Die Öffentliche Hand muss weiterhin mit ihrem nur von der Nachfolgegeneration geliehenem Eigentum (denn auf deren Kosten leben wir heute!) sorgsam und vorbildlich umgehen. Wenn wir uns schon nicht an die Spielregeln halten, wie wollen wir es dann von den Privaten ver­langen? Eigentum verpflichtet auch die Städte und Gemeinden.

Eine Immobile ist eben mehr ist als nur reines Renditeobjekt. Ich kann Ihnen leider aus dem Alltag eines Bürgermeisters viele Beispiele nennen, in denen dies von Investoren und Bauher­ren oft vergessen wird. Hier geht oft die maximale Optimierung vor Baukultur, vor Maßstäb­lichkeit, vor Behutsamkeit im Umgang mit der Umgebung. Es ist eine große Verantwortung aller politisch aktiven Ehrenamtler und einer Stadtverwaltung hier gegen zu halten. Das geht aber nur, wenn man es auch kapiert hat!

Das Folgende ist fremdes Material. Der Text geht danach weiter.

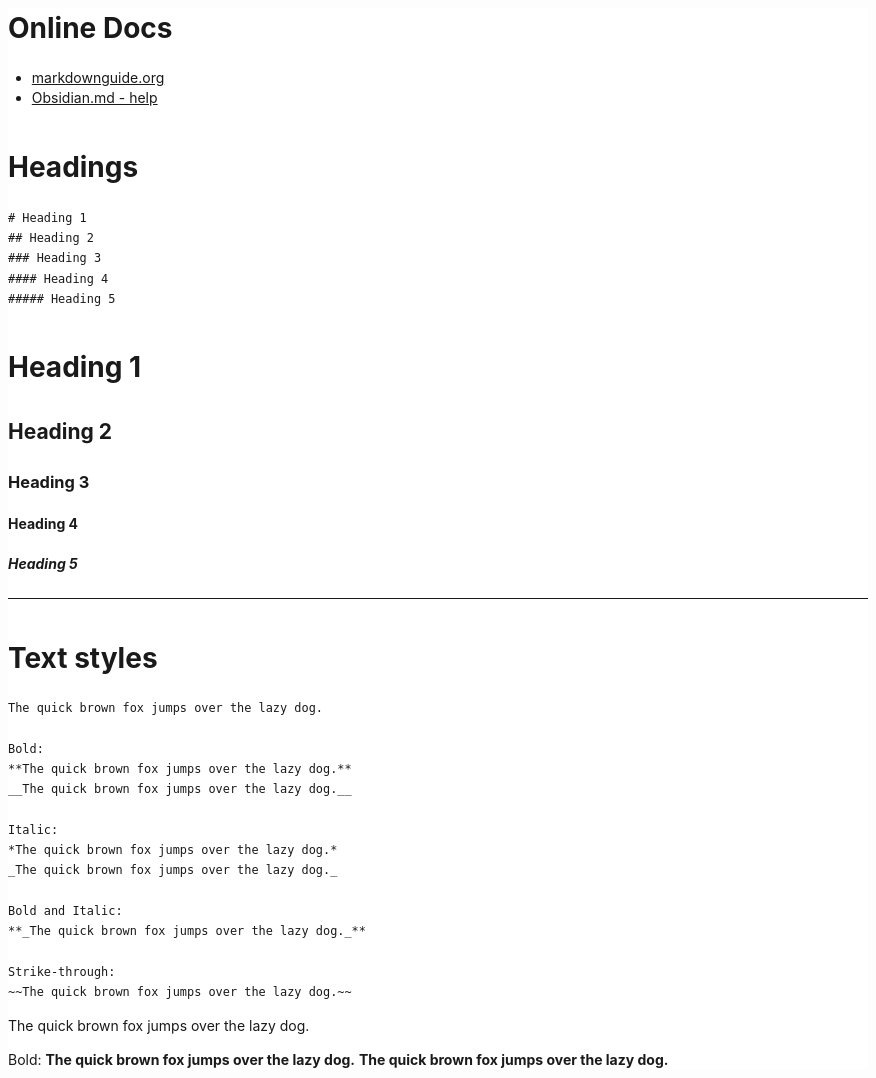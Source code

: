 # Online Docs

- [markdownguide.org](https://www.markdownguide.org)
- [Obsidian.md - help](https://help.obsidian.md)

# Headings

```
# Heading 1
## Heading 2
### Heading 3
#### Heading 4
##### Heading 5
```

# Heading 1
## Heading 2
### Heading 3
#### Heading 4
##### Heading 5

----------------

# Text styles

```
The quick brown fox jumps over the lazy dog.

Bold:
**The quick brown fox jumps over the lazy dog.**
__The quick brown fox jumps over the lazy dog.__

Italic:
*The quick brown fox jumps over the lazy dog.*
_The quick brown fox jumps over the lazy dog._

Bold and Italic:
**_The quick brown fox jumps over the lazy dog._**

Strike-through:
~~The quick brown fox jumps over the lazy dog.~~
```

The quick brown fox jumps over the lazy dog.

Bold:
**The quick brown fox jumps over the lazy dog.**
__The quick brown fox jumps over the lazy dog.__
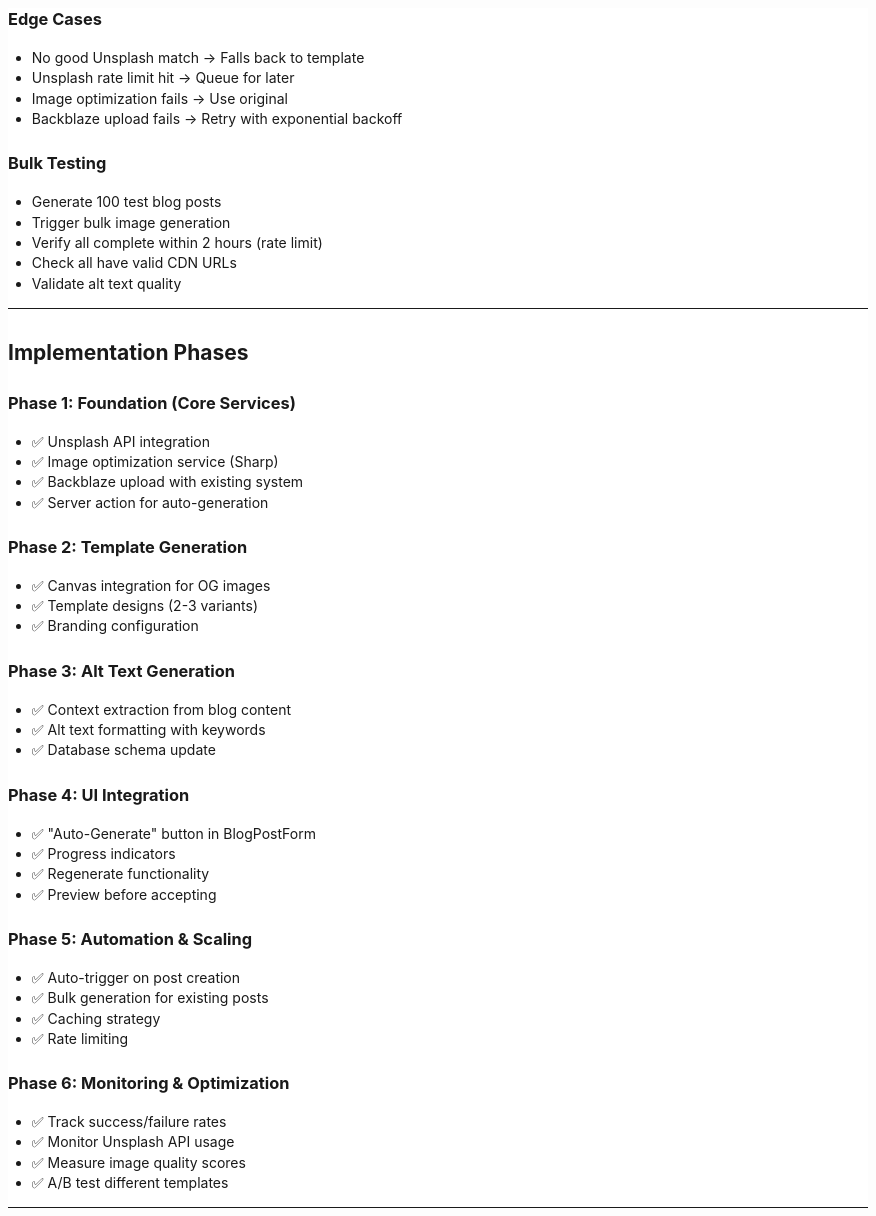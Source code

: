 ### Edge Cases
- No good Unsplash match → Falls back to template
- Unsplash rate limit hit → Queue for later
- Image optimization fails → Use original
- Backblaze upload fails → Retry with exponential backoff

### Bulk Testing
- Generate 100 test blog posts
- Trigger bulk image generation
- Verify all complete within 2 hours (rate limit)
- Check all have valid CDN URLs
- Validate alt text quality

---

## Implementation Phases

### Phase 1: Foundation (Core Services)
- ✅ Unsplash API integration
- ✅ Image optimization service (Sharp)
- ✅ Backblaze upload with existing system
- ✅ Server action for auto-generation

### Phase 2: Template Generation
- ✅ Canvas integration for OG images
- ✅ Template designs (2-3 variants)
- ✅ Branding configuration

### Phase 3: Alt Text Generation
- ✅ Context extraction from blog content
- ✅ Alt text formatting with keywords
- ✅ Database schema update

### Phase 4: UI Integration
- ✅ "Auto-Generate" button in BlogPostForm
- ✅ Progress indicators
- ✅ Regenerate functionality
- ✅ Preview before accepting

### Phase 5: Automation & Scaling
- ✅ Auto-trigger on post creation
- ✅ Bulk generation for existing posts
- ✅ Caching strategy
- ✅ Rate limiting

### Phase 6: Monitoring & Optimization
- ✅ Track success/failure rates
- ✅ Monitor Unsplash API usage
- ✅ Measure image quality scores
- ✅ A/B test different templates

---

Vergessen wir nicht: Das Leben in einer Stadt, besonders in einer Innenstadt ist zunehmend davon geprägt wie Hauseigentümer mit ihrem Eigentum umgehen. Eine Stadt, eine City muss Charme entwickeln, muss sauber und sicher sein. Oft sind es die vielen kleinen netten Dinge, die eine Stadt verwandeln. Dort, wo ein gefälliges Ambiente vorherrscht, wo die Stadt durch spannende Architektur ein eigenes, unverwechselbares Gesicht entwickelt, da möchte man wohnen, leben, arbeiten und Eigentum erwerben!

Lassen Sie sich in Ihrem immobilienwirtschaftlichen Handeln auch im Sinne des Grundge­setztes lenken und leben Sie gesellschaftliche Verantwortung im Umgang mit Ihren Immobili­en vor! Denn: Eigentum verpflichtet. Sein Gebrauch soll zugleich dem Wohle der Allgemein­heit dienen…

Stefan Raetz (1959) Bürgermeister der Stadt Rheinbach seit 1999, u.a.: Sprecher der Bürgermeister im Rhein-Sieg-Kreis, Mitglied im Präsidium des StGB NRW, Vorsitzender des Ausschusses für Städte­bau, Bauwesen und Landesplanung im StGB NRW, Mitglied im Ausschuss für Städtebau und Umwelt DStGB, Stv. Vorsitzender im Prüfungsausschuss Städtebau des Oberprüfungsamtes, Beiratsmitglied Haus&Grund, Aufsichtsratsvorsitzender Bonner Wohnungsbaugenossenschaft, Beiratsmitglied Wohn­raumförderung NRW-Bank.